NEW YORK (Reuters) - United Airlines’ Chief Financial Officer Andrew Levy is stepping down, the carrier said on Thursday, in a major management shakeup as the airline’s financial performance lags rivals.
Levy will be replaced in the interim by Gerry Laderman, a senior United executive, who had served as acting chief financial officer before Levy’s appointment. The carrier said it will immediately begin a search for a permanent replacement.
In a statement, Levy said he resigned on Monday, May 14, after serving less than two years in the post.
“Since my arrival in August 2016, the company has faced several challenges, but we have nevertheless enjoyed success. As satisfying as this job has been, I am considering several exciting opportunities and will choose one in the coming weeks,” he said.
Levy said he would continue to serve on the board of Copa Holdings Inc (CPA.N), the parent company of Panama’s Copa Airlines, as an independent member. In a separate letter to employees, Levy wrote that the decision to resign had been reached after several months of thought.
United Chief Executive Officer Oscar Munoz said Levy “leaves the company in a stronger financial position and with a clear strategy and framework in place.”

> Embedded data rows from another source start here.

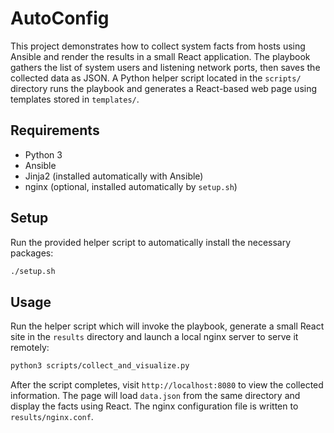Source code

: # AutoConfig

This project demonstrates how to collect system facts from hosts using Ansible
and render the results in a small React application. The playbook gathers the
list of system users and listening network ports, then saves the collected data
as JSON. A Python helper script located in the `scripts/` directory runs the
playbook and generates a React-based web page using templates stored in
`templates/`.

## Requirements
- Python 3
- Ansible
- Jinja2 (installed automatically with Ansible)
- nginx (optional, installed automatically by `setup.sh`)

## Setup
Run the provided helper script to automatically install the necessary packages:

```bash
./setup.sh
```

## Usage
Run the helper script which will invoke the playbook, generate a small React
site in the `results` directory and launch a local nginx server to serve it
remotely:

```bash
python3 scripts/collect_and_visualize.py
```

After the script completes, visit `http://localhost:8080` to view the collected
information. The page will load `data.json` from the same directory and display
the facts using React.
The nginx configuration file is written to `results/nginx.conf`.
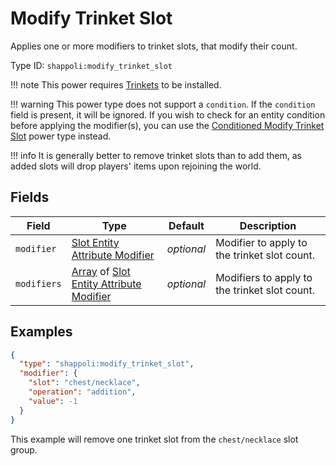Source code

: # Modify Trinket Slot

Applies one or more modifiers to trinket slots, that modify their count.

Type ID: `shappoli:modify_trinket_slot`

!!! note
    This power requires [Trinkets](https://modrinth.com/mod/trinkets/) to be installed.

!!! warning
    This power type does not support a `condition`. If the `condition` field is present, it will be ignored. If you wish to check for an entity condition before applying the modifier(s), you can use the [Conditioned Modify Trinket Slot](./conditioned_modify_trinket_slot.md) power type instead.

!!! info
    It is generally better to remove trinket slots than to add them, as added slots will drop players' items upon rejoining the world.

## Fields

Field | Type | Default | Description
------|------|---------|------------
`modifier` | [Slot Entity Attribute Modifier](../data/slot_entity_attribute_modifier.md) | *optional* | Modifier to apply to the trinket slot count.
`modifiers` | [Array](https://origins.readthedocs.io/en/latest/types/data_types/array/) of [Slot Entity Attribute Modifier](../data/slot_entity_attribute_modifier.md) | *optional* | Modifiers to apply to the trinket slot count.

## Examples

```json
{
  "type": "shappoli:modify_trinket_slot",
  "modifier": {
    "slot": "chest/necklace",
    "operation": "addition",
    "value": -1
  }
}
```

This example will remove one trinket slot from the `chest/necklace` slot group.
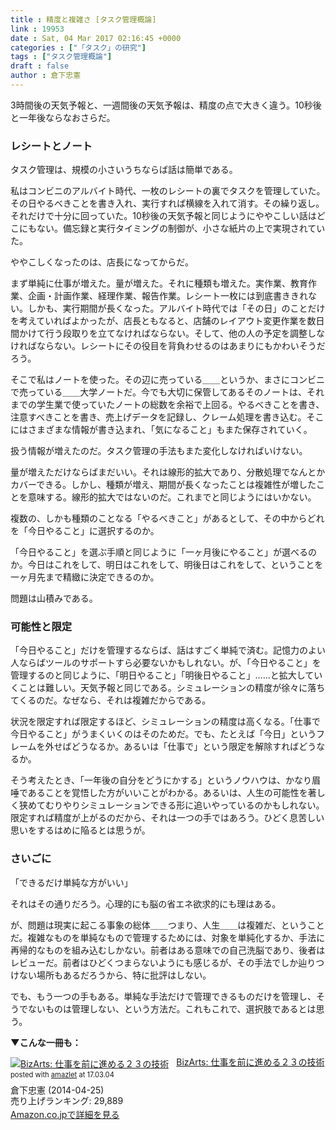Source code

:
 ```yaml
---
title : 精度と複雑さ [タスク管理概論]
link : 19953
date : Sat, 04 Mar 2017 02:16:45 +0000
categories : ["「タスク」の研究"]
tags : ["タスク管理概論"]
draft : false
author : 倉下忠憲
---
```


3時間後の天気予報と、一週間後の天気予報は、精度の点で大きく違う。10秒後と一年後ならなおさらだ。

<h3>レシートとノート</h3>

タスク管理は、規模の小さいうちならば話は簡単である。

私はコンビニのアルバイト時代、一枚のレシートの裏でタスクを管理していた。その日やるべきことを書き入れ、実行すれば横線を入れて消す。その繰り返し。それだけで十分に回っていた。10秒後の天気予報と同じようにややこしい話はどこにもない。備忘録と実行タイミングの制御が、小さな紙片の上で実現されていた。

ややこしくなったのは、店長になってからだ。

まず単純に仕事が増えた。量が増えた。それに種類も増えた。実作業、教育作業、企画・計画作業、経理作業、報告作業。レシート一枚には到底書ききれない。しかも、実行期間が長くなった。アルバイト時代では「その日」のことだけを考えていればよかったが、店長ともなると、店舗のレイアウト変更作業を数日間かけて行う段取りを立てなければならない。そして、他の人の予定を調整しなければならない。レシートにその役目を背負わせるのはあまりにもかわいそうだろう。

そこで私はノートを使った。その辺に売っている＿＿というか、まさにコンビニで売っている＿＿大学ノートだ。今でも大切に保管してあるそのノートは、それまでの学生業で使っていたノートの総数を余裕で上回る。やるべきことを書き、注意すべきことを書き、売上げデータを記録し、クレーム処理を書き込む。そこにはさまざまな情報が書き込まれ、「気になること」もまた保存されていく。

扱う情報が増えたのだ。タスク管理の手法もまた変化しなければいけない。

量が増えただけならばまだいい。それは線形的拡大であり、分散処理でなんとかカバーできる。しかし、種類が増え、期間が長くなったことは複雑性が増したことを意味する。線形的拡大ではないのだ。これまでと同じようにはいかない。

複数の、しかも種類のことなる「やるべきこと」があるとして、その中からどれを「今日やること」に選択するのか。

「今日やること」を選ぶ手順と同じように「一ヶ月後にやること」が選べるのか。今日はこれをして、明日はこれをして、明後日はこれをして、ということを一ヶ月先まで精緻に決定できるのか。

問題は山積みである。

<h3>可能性と限定</h3>

「今日やること」だけを管理するならば、話はすごく単純で済む。記憶力のよい人ならばツールのサポートすら必要ないかもしれない。が、「今日やること」を管理するのと同じように、「明日やること」「明後日やること」……と拡大していくことは難しい。天気予報と同じである。シミュレーションの精度が徐々に落ちてくるのだ。なぜなら、それは複雑だからである。

状況を限定すれば限定するほど、シミュレーションの精度は高くなる。「仕事で今日やること」がうまくいくのはそのためだ。でも、たとえば「今日」というフレームを外せばどうなるか。あるいは「仕事で」という限定を解除すればどうなるか。

そう考えたとき、「一年後の自分をどうにかする」というノウハウは、かなり眉唾であることを覚悟した方がいいことがわかる。あるいは、人生の可能性を著しく狭めてむりやりシミュレーションできる形に追いやっているのかもしれない。限定すれば精度が上がるのだから、それは一つの手ではあろう。ひどく息苦しい思いをするはめに陥るとは思うが。

<h3>さいごに</h3>

「できるだけ単純な方がいい」

それはその通りだろう。心理的にも脳の省エネ欲求的にも理はある。

が、問題は現実に起こる事象の総体＿＿つまり、人生＿＿は複雑だ、ということだ。複雑なものを単純なもので管理するためには、対象を単純化するか、手法に再帰的なものを組み込むしかない。前者はある意味での自己洗脳であり、後者はレビューだ。前者はひどくつまらないようにも感じるが、その手法でしか辿りつけない場所もあるだろうから、特に批評はしない。

でも、もう一つの手もある。単純な手法だけで管理できるものだけを管理し、そうでないものは管理しない、という方法だ。これもこれで、選択肢であるとは思う。

<strong>▼こんな一冊も：</strong>

<div class="amazlet-box" style="margin-bottom:0px;"><div class="amazlet-image" style="float:left;margin:0px 12px 1px 0px;"><a href="http://www.amazon.co.jp/exec/obidos/ASIN/B00JYDQ1SY/rashita1000-22/ref=nosim/" name="amazletlink" target="_blank"><img src="https://images-fe.ssl-images-amazon.com/images/I/410cLGVXI4L._SL160_.jpg" alt="BizArts: 仕事を前に進める２３の技術" style="border: none;" /></a></div><div class="amazlet-info" style="line-height:120%; margin-bottom: 10px"><div class="amazlet-name" style="margin-bottom:10px;line-height:120%"><a href="http://www.amazon.co.jp/exec/obidos/ASIN/B00JYDQ1SY/rashita1000-22/ref=nosim/" name="amazletlink" target="_blank">BizArts: 仕事を前に進める２３の技術</a><div class="amazlet-powered-date" style="font-size:80%;margin-top:5px;line-height:120%">posted with <a href="http://www.amazlet.com/" title="amazlet" target="_blank">amazlet</a> at 17.03.04</div></div><div class="amazlet-detail">倉下忠憲 (2014-04-25)<br />売り上げランキング: 29,889<br /></div><div class="amazlet-sub-info" style="float: left;"><div class="amazlet-link" style="margin-top: 5px"><a href="http://www.amazon.co.jp/exec/obidos/ASIN/B00JYDQ1SY/rashita1000-22/ref=nosim/" name="amazletlink" target="_blank">Amazon.co.jpで詳細を見る</a></div></div></div><div class="amazlet-footer" style="clear: left"></div></div>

Munoz said the move did not affect the carrier’s prior financial guidance.
Levy took the reigns of United’s finances in August 2016 as part of a management makeover strategy by Munoz. The move was aimed at righting the airline’s course in a years-long struggle to match the profit margins and operational performance of larger U.S. rivals American Airlines (AAL.O) and Delta Air Lines (DAL.N).
His departure highlights the difficulties United has faced in building a cohesive suite of executive personalities.
Public relations blunders, executive in-fighting and continued operational shortfalls have plagued the airline.
Shares of United Continental Holdings Inc UAL.N closed down 0.35 percent. Its stock price is up 3 percent in the year to date.